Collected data
Content starts

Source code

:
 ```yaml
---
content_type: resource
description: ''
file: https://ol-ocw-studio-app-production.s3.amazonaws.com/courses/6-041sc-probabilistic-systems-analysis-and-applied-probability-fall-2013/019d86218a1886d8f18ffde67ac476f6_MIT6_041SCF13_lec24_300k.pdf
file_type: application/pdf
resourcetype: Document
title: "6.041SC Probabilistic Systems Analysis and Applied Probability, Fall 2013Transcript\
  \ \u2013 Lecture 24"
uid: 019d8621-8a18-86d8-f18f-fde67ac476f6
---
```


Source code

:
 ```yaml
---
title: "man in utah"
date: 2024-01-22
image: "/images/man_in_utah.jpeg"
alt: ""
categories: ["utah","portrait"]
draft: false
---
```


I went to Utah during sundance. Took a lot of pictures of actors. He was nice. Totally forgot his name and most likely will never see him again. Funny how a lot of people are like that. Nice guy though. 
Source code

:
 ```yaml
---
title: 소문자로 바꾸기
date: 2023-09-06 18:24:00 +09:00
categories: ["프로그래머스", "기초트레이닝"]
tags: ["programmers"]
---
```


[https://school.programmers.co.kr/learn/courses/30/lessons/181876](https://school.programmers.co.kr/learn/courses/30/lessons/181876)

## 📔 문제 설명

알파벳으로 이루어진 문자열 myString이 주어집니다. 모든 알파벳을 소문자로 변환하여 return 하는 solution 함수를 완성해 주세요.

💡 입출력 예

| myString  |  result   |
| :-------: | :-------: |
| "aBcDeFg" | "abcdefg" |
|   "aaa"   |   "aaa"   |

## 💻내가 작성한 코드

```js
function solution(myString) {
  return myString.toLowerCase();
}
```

Content ends

WHAT IS BEING ASKED:
The records above should be restated word for word in their entirety.

EXPECTED ANSWER:
Source code

:
 ```yaml
---
content_type: resource
description: ''
file: https://ol-ocw-studio-app-production.s3.amazonaws.com/courses/6-041sc-probabilistic-systems-analysis-and-applied-probability-fall-2013/019d86218a1886d8f18ffde67ac476f6_MIT6_041SCF13_lec24_300k.pdf
file_type: application/pdf
resourcetype: Document
title: "6.041SC Probabilistic Systems Analysis and Applied Probability, Fall 2013Transcript\
  \ \u2013 Lecture 24"
uid: 019d8621-8a18-86d8-f18f-fde67ac476f6
---
```


Source code

:
 ```yaml
---
title: "man in utah"
date: 2024-01-22
image: "/images/man_in_utah.jpeg"
alt: ""
categories: ["utah","portrait"]
draft: false
---
```


I went to Utah during sundance. Took a lot of pictures of actors. He was nice. Totally forgot his name and most likely will never see him again. Funny how a lot of people are like that. Nice guy though. 
Source code

:
 ```yaml
---
title: 소문자로 바꾸기
date: 2023-09-06 18:24:00 +09:00
categories: ["프로그래머스", "기초트레이닝"]
tags: ["programmers"]
---
```


[https://school.programmers.co.kr/learn/courses/30/lessons/181876](https://school.programmers.co.kr/learn/courses/30/lessons/181876)

## 📔 문제 설명

알파벳으로 이루어진 문자열 myString이 주어집니다. 모든 알파벳을 소문자로 변환하여 return 하는 solution 함수를 완성해 주세요.

💡 입출력 예

| myString  |  result   |
| :-------: | :-------: |
| "aBcDeFg" | "abcdefg" |
|   "aaa"   |   "aaa"   |

## 💻내가 작성한 코드

```js
function solution(myString) {
  return myString.toLowerCase();
}
```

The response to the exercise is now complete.